With the advent of newer frameworks and toolkits, data scientists are now more productive than ever and starting to prove indispensable to enterprises. Typical organizations have large teams of data scientists who build out key analytics assets that are used on a daily basis and an integral part of live transactions. However, there is also quite a lot of chaos and complexities that get introduced because of the state of the industry. Many packages used by data scientists are from open source, and even if they are well curated, there is a growing tendency to pick out the cutting-edge or unstable packages and frameworks to accelerate analytics. Different data scientists may use different versions of runtimes, different Python or R versions, or even different versions of the same packages. Predominantly data scientists work on their laptops and it becomes difficult to reproduce their environments for use by others. Since data science is now a team sport across multiple personas, involving non-practitioners, traditional application developers, execs, and IT operators, how does an enterprise create a platform for productive cross-role collaboration?
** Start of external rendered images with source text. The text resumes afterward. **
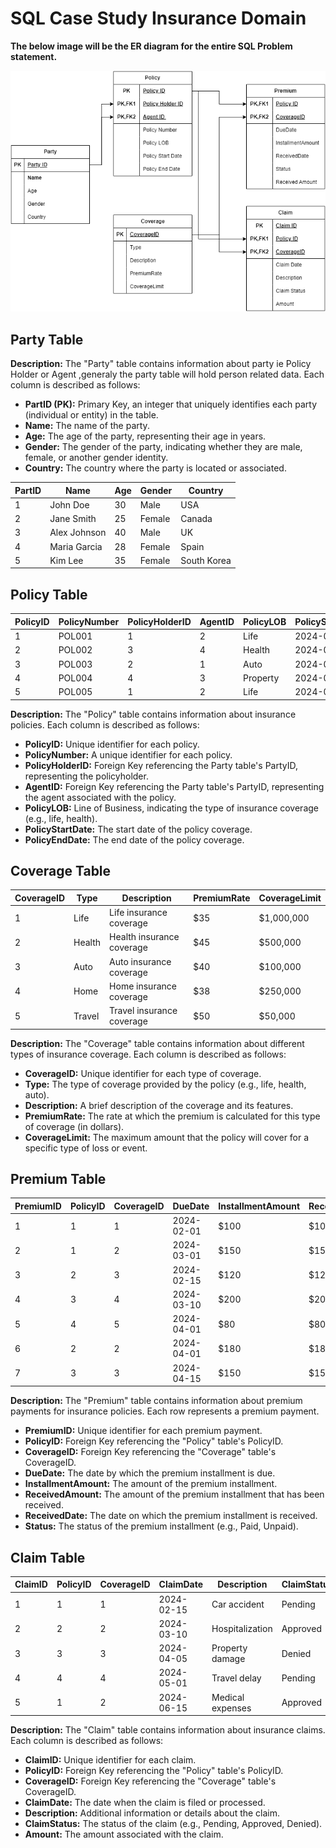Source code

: # SQL Case Study Insurance Domain

**The below image will be the ER diagram for the entire SQL Problem statement.**

![Insurance ER Diagram](Insurance.drawio.png)

## Party Table

**Description:**
The "Party" table contains information about party ie Policy Holder or Agent ,generaly the party table will hold person related data. Each column is described as follows:

- **PartID (PK):** Primary Key, an integer that uniquely identifies each party (individual or entity) in the table.
- **Name:** The name of the party.
- **Age:** The age of the party, representing their age in years.
- **Gender:** The gender of the party, indicating whether they are male, female, or another gender identity.
- **Country:** The country where the party is located or associated.

| PartID | Name         | Age | Gender | Country   |
|--------|--------------|-----|--------|-----------|
| 1      | John Doe     | 30  | Male   | USA       |
| 2      | Jane Smith   | 25  | Female | Canada    |
| 3      | Alex Johnson | 40  | Male   | UK        |
| 4      | Maria Garcia | 28  | Female | Spain     |
| 5      | Kim Lee      | 35  | Female | South Korea |

## Policy Table

| PolicyID | PolicyNumber | PolicyHolderID | AgentID | PolicyLOB | PolicyStartDate | PolicyEndDate |
|----------|--------------|-----------------|---------|------------|------------------|---------------|
| 1        | POL001       | 1               | 2       | Life       | 2024-01-01       | 2025-01-01    |
| 2        | POL002       | 3               | 4       | Health     | 2024-02-15       | 2025-02-15    |
| 3        | POL003       | 2               | 1       | Auto       | 2024-03-10       | 2025-03-10    |
| 4        | POL004       | 4               | 3       | Property   | 2024-04-05       | 2025-04-05    |
| 5        | POL005       | 1               | 2       | Life       | 2024-05-20       | 2025-05-20    |

**Description:**
The "Policy" table contains information about insurance policies. Each column is described as follows:

- **PolicyID:** Unique identifier for each policy.
- **PolicyNumber:** A unique identifier for each policy.
- **PolicyHolderID:** Foreign Key referencing the Party table's PartyID, representing the policyholder.
- **AgentID:** Foreign Key referencing the Party table's PartyID, representing the agent associated with the policy.
- **PolicyLOB:** Line of Business, indicating the type of insurance coverage (e.g., life, health).
- **PolicyStartDate:** The start date of the policy coverage.
- **PolicyEndDate:** The end date of the policy coverage.

## Coverage Table

| CoverageID | Type   | Description                  | PremiumRate | CoverageLimit |
|------------|--------|------------------------------|-------------|---------------|
| 1          | Life   | Life insurance coverage      | $35      | $1,000,000    |
| 2          | Health | Health insurance coverage    | $45      | $500,000      |
| 3          | Auto   | Auto insurance coverage      | $40      | $100,000      |
| 4          | Home   | Home insurance coverage      | $38      | $250,000      |
| 5          | Travel | Travel insurance coverage    | $50      | $50,000       |

**Description:**
The "Coverage" table contains information about different types of insurance coverage. Each column is described as follows:

- **CoverageID:** Unique identifier for each type of coverage.
- **Type:** The type of coverage provided by the policy (e.g., life, health, auto).
- **Description:** A brief description of the coverage and its features.
- **PremiumRate:** The rate at which the premium is calculated for this type of coverage (in dollars).
- **CoverageLimit:** The maximum amount that the policy will cover for a specific type of loss or event.

## Premium Table

| PremiumID | PolicyID | CoverageID | DueDate    | InstallmentAmount | ReceivedAmount | ReceivedDate | Status    |
|-----------|----------|------------|------------|-------------------|-----------------|--------------|-----------|
| 1         | 1        | 1          | 2024-02-01 | $100              | $100            | 2024-02-01   | Paid      |
| 2         | 1        | 2          | 2024-03-01 | $150              | $150            | 2024-03-01   | Paid      |
| 3         | 2        | 3          | 2024-02-15 | $120              | $120            | 2024-02-15   | Paid      |
| 4         | 3        | 4          | 2024-03-10 | $200              | $200            | 2024-03-10   | Paid      |
| 5         | 4        | 5          | 2024-04-01 | $80               | $80             | 2024-04-01   | Unpaid    |
| 6         | 2        | 2          | 2024-04-01 | $180              | $180            | 2024-04-01   | Unpaid    |
| 7         | 3        | 3          | 2024-04-15 | $150              | $150            | 2024-04-15   | Unpaid    |

**Description:**
The "Premium" table contains information about premium payments for insurance policies. Each row represents a premium payment.

- **PremiumID:** Unique identifier for each premium payment.
- **PolicyID:** Foreign Key referencing the "Policy" table's PolicyID.
- **CoverageID:** Foreign Key referencing the "Coverage" table's CoverageID.
- **DueDate:** The date by which the premium installment is due.
- **InstallmentAmount:** The amount of the premium installment.
- **ReceivedAmount:** The amount of the premium installment that has been received.
- **ReceivedDate:** The date on which the premium installment is received.
- **Status:** The status of the premium installment (e.g., Paid, Unpaid).

## Claim Table

| ClaimID | PolicyID | CoverageID | ClaimDate  | Description               | ClaimStatus | Amount   |
|---------|----------|------------|------------|---------------------------|-------------|----------|
| 1       | 1        | 1          | 2024-02-15 | Car accident              | Pending     | $5,000   |
| 2       | 2        | 2          | 2024-03-10 | Hospitalization           | Approved    | $10,000  |
| 3       | 3        | 3          | 2024-04-05 | Property damage           | Denied      | $2,000   |
| 4       | 4        | 4          | 2024-05-01 | Travel delay              | Pending     | $500     |
| 5       | 1        | 2          | 2024-06-15 | Medical expenses          | Approved    | $8,000   |

**Description:**
The "Claim" table contains information about insurance claims. Each column is described as follows:

- **ClaimID:** Unique identifier for each claim.
- **PolicyID:** Foreign Key referencing the "Policy" table's PolicyID.
- **CoverageID:** Foreign Key referencing the "Coverage" table's CoverageID.
- **ClaimDate:** The date when the claim is filed or processed.
- **Description:** Additional information or details about the claim.
- **ClaimStatus:** The status of the claim (e.g., Pending, Approved, Denied).
- **Amount:** The amount associated with the claim.

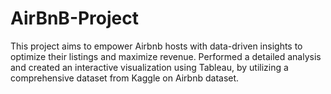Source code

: # AirBnB-Project
This project aims to empower Airbnb hosts with data-driven insights to optimize their listings and maximize revenue.  Performed a detailed analysis and created an interactive visualization using Tableau, by utilizing a comprehensive dataset from Kaggle on Airbnb dataset.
Enterprises need a very reliable and repeatable process, especially when it results in something that affects their production environments. They also require a well managed approach that enables the graduation of an asset from development through a testing and staging process to production. Given the pace of businesses nowadays, the process needs to be quite agile and flexible too—even enabling an easy path to reversing a change. Compliance and audit processes require clear lineage and history as well as approval chains.

In the traditional software engineering world, this lifecycle has been well understood and best practices have been followed for ages. But what does it mean when you have non-programmers or users who are not really trained in software engineering philosophies or who perceive all of this as "big process" roadblocks in their daily work ? How do you we engage them in a productive manner and yet support enterprise requirements for reliability, tracking, and a clear continuous integration and delivery practice? The presenters, in this session, will bring up interesting techniques based on their user research, real life customer interviews, and productized best practices. The presenters also invite the audience to share their stories and best practices to make this a lively conversation.


Sriram Srinivasan
Senior Technical Staff Member, Analytics Platform Architect
Sriram is an architect in the IBM Analytics group tasked with delivering modern cloud-native offerings such as Data Science Experience (DSX) in Private Clouds, ensuring reliability, scalability using technologies like Docker & Kubernetes. His current focus is on integrating DSX with Hadoop clusters and enabling Machine/Deep Learning at scale. Prior to this he worked on delivery and operations of data services, such as dashDB on IBM Bluemix. He has years of experience developing enterprise worthy relational database, warehouse, ETL and tools offerings. Sriram started his career at Informix Software where he worked on application server technology, web content management software and database tooling as well as on the Red Brick Data Warehouse suite.